Transparency and Trust with Stakeholders
Overview
Glen Willis and Ajay Prasad talk about building trust with partners across the company. The focus is on clear goals, early communication, and less duplication. They share ways privacy can feel like a help, not a hurdle, and how to work with security so teams answer questions once and keep moving.
- Set the tone that privacy is here to help the business win.
- Be open about why you ask for data and what happens next.
- Coordinate with security and GRC to avoid repeat requests.
- Add light privacy checks into vendor reviews to streamline work.
- Keep everyone aligned on outcomes like revenue and protection of user data.
Transcript
Glen Willis
Hello, I’m Glen Willis, Director of Cyber Technology at Kalles Group. I’m here with one of our wonderful privacy consultants, Ajay Prasad. We’ve planned a series of topics to talk through that we hope you find helpful in understanding ways to set up for success with your privacy programs.

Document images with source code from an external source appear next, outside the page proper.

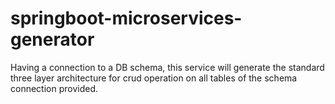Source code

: # springboot-microservices-generator
Having a connection to a DB schema, this service will generate the standard three layer architecture for crud operation on all tables of the schema connection provided.
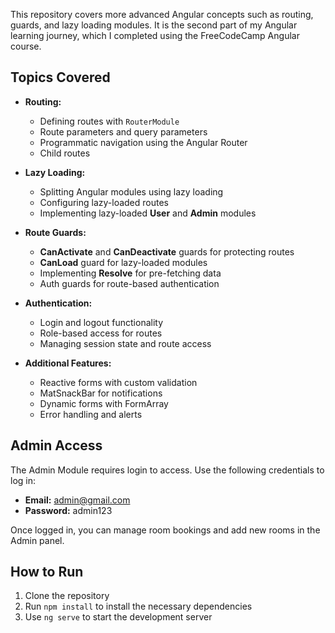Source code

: This repository covers more advanced Angular concepts such as routing, guards, and lazy loading modules. It is the second part of my Angular learning journey, which I completed using the FreeCodeCamp Angular course.

## Topics Covered

- **Routing:**
  - Defining routes with `RouterModule`
  - Route parameters and query parameters
  - Programmatic navigation using the Angular Router
  - Child routes

- **Lazy Loading:**
  - Splitting Angular modules using lazy loading
  - Configuring lazy-loaded routes
  - Implementing lazy-loaded **User** and **Admin** modules

- **Route Guards:**
  - **CanActivate** and **CanDeactivate** guards for protecting routes
  - **CanLoad** guard for lazy-loaded modules
  - Implementing **Resolve** for pre-fetching data
  - Auth guards for route-based authentication

- **Authentication:**
  - Login and logout functionality
  - Role-based access for routes
  - Managing session state and route access

- **Additional Features:**
  - Reactive forms with custom validation
  - MatSnackBar for notifications
  - Dynamic forms with FormArray
  - Error handling and alerts

## Admin Access

The Admin Module requires login to access. Use the following credentials to log in:

- **Email:** admin@gmail.com
- **Password:** admin123

Once logged in, you can manage room bookings and add new rooms in the Admin panel.

## How to Run

1. Clone the repository
2. Run `npm install` to install the necessary dependencies
3. Use `ng serve` to start the development server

Ajay, let’s talk about how we support stakeholders. One thing we want to avoid is stakeholders feeling like they don’t fully understand what’s going on. Sometimes it can feel like the privacy team is just out to find gotchas or catch people who didn’t respond to an email with a policy document attached.

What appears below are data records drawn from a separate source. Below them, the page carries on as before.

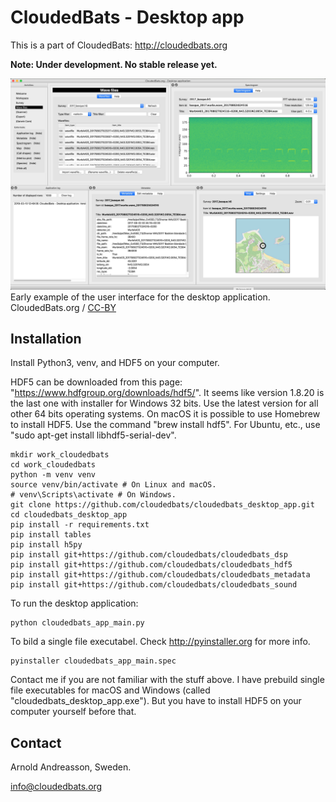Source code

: # CloudedBats - Desktop app

This is a part of CloudedBats: http://cloudedbats.org


**Note: Under development. No stable release yet.**


![CloudedBats - Desktop application](images/CloudedBats-DesktopApp_2019-03-10.jpg?raw=true  "CloudedBats - Desktop application")
Early example of the user interface for the desktop application. CloudedBats.org / [CC-BY](https://creativecommons.org/licenses/by/3.0/)


## Installation

Install Python3, venv, and HDF5 on your computer. 

HDF5 can be downloaded from this page: "https://www.hdfgroup.org/downloads/hdf5/". 
It seems like version 1.8.20 is the last one with installer for Windows 32 bits. 
Use the latest version for all other 64 bits operating systems. 
On macOS it is possible to use Homebrew to install HDF5. Use the command "brew install hdf5". 
For Ubuntu, etc., use "sudo apt-get install libhdf5-serial-dev".

	mkdir work_cloudedbats
	cd work_cloudedbats    
	python -m venv venv
	source venv/bin/activate # On Linux and macOS.
	# venv\Scripts\activate # On Windows.
	git clone https://github.com/cloudedbats/cloudedbats_desktop_app.git
	cd cloudedbats_desktop_app
	pip install -r requirements.txt
	pip install tables
	pip install h5py
	pip install git+https://github.com/cloudedbats/cloudedbats_dsp
	pip install git+https://github.com/cloudedbats/cloudedbats_hdf5
	pip install git+https://github.com/cloudedbats/cloudedbats_metadata
	pip install git+https://github.com/cloudedbats/cloudedbats_sound

To run the desktop application:

	python cloudedbats_app_main.py

To bild a single file executabel. Check http://pyinstaller.org for more info.

	pyinstaller cloudedbats_app_main.spec 
	
Contact me if you are not familiar with the stuff above. I have prebuild single file executables for macOS and Windows (called "cloudedbats_desktop_app.exe"). But you have to install HDF5 on your computer yourself before that. 

## Contact

Arnold Andreasson, Sweden.

info@cloudedbats.org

Users, colleagues, and others want to feel like they’re being set up for success and that they can trust they’ll have access to support when they need it. Give us some tips on how an organization can set up for success in that way.
Ajay Prasad
Sure. I think one of the first things any privacy or security professional needs to remember is that they’re there to support the business and help drive it forward.
One thing that often happens in privacy is that we seem like a blocker. A big project comes along that could bring in a lot of revenue, and then privacy steps in with a bunch of questions. How are you protecting the data? Who has access to it? What platform are you using? Are they certified?
Even if we’re not doing a full vendor risk assessment, these are still important questions to ask. Now, some folks in the business may see this as repetitive. Why is privacy asking the same questions that security already asked? But this is just part of what we do.
Delivery really matters. You support a stakeholder by saying, “I’m here with you. I’m working with you to get this to the finish line. Provide me with the information, and we’ll get there as quickly as possible.”
Being open and transparent about your goals in a privacy impact assessment is very important. You might be communicating with a security professional, a VP, a COO, or a CFO. That’s not uncommon, because they’re often the ones pushing initiatives forward.
So you need to walk a fine line. You have to ensure privacy practices are followed, but you also don’t want to stop the business from reaching its goals, which often means generating revenue. At the same time, remind them that reputation matters. What we do with our users’ data matters.
Once you establish clear communication and transparency, it really helps the business move forward.
Glen Willis
In situations where the security team and the privacy team aren’t collaborating enough, and users are getting the same questions from different parts of the organization, what’s a way to simplify things so they’re not dealing with redundant requests?
Ajay Prasad
That’s a great question, and we see this all the time. In smaller organizations, there’s often one person wearing multiple hats or one department doing multiple things.
Here’s a real-life example. In security, sometimes folks are asked to do GRC work, but that’s not really their focus. They’re trying to secure the organization. Compliance and GRC professionals, on the other hand, want to ensure the organization is compliant. They’re looking at all practices, not just security.
In cases like that, you need to ensure cross-collaboration is happening consistently. One thing you can do is include a small section in a vendor risk assessment that asks privacy-related questions, like what privacy practices are in place to support your security measures.
Many newer vendors offering SaaS services are already making this distinction clear. They’ll say, “Here’s what we do for privacy, and here’s what we do for security.”
In larger organizations, you might find that the security team has been in place for five years, GRC for three, and privacy is just now being built out due to recent fines or new state regulations. So you bring in a privacy team that knows privacy, but security has been doing things their way for years.
It can be hard to get those teams to collaborate without stepping on each other’s toes. But it goes back to the point I made earlier. If everyone is transparent and aligned with the business goal, whether that’s increasing revenue or protecting user data, then privacy and security, or finance and security, or marketing and privacy, can all work together.
We just need to understand that we share the same end goal.